The problem
Every line of the records below from the line with "The main point to note here is the use of the" up to and including the line with "the template, i.e." must be reproduced exactly, and no line outside that range.

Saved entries
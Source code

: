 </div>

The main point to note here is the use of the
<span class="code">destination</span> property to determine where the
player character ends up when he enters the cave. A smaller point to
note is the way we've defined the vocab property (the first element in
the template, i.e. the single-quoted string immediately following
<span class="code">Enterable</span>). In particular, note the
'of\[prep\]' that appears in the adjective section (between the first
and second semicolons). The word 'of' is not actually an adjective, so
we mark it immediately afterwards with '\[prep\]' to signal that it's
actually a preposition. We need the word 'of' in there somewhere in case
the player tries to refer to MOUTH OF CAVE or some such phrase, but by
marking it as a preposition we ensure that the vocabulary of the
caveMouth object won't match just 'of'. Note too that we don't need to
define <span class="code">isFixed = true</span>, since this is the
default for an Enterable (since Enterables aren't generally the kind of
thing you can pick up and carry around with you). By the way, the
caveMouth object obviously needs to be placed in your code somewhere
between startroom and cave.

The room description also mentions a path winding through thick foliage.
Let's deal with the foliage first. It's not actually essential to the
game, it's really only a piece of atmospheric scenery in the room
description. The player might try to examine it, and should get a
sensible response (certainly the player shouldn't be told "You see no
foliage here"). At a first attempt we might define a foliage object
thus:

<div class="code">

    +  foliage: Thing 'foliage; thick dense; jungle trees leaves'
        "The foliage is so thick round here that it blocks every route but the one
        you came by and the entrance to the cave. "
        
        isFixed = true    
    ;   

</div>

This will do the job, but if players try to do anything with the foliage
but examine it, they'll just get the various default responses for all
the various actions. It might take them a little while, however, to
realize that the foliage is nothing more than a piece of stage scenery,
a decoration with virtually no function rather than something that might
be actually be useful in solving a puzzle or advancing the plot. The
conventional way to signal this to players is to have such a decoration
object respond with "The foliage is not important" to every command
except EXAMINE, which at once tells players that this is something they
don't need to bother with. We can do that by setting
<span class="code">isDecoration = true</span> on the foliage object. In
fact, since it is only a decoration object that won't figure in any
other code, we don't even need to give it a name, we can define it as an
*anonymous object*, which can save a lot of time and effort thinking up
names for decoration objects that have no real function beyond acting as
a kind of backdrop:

Response to the task
The main point to note here is the use of the
<span class="code">destination</span> property to determine where the
player character ends up when he enters the cave. A smaller point to
note is the way we've defined the vocab property (the first element in
the template, i.e. the single-quoted string immediately following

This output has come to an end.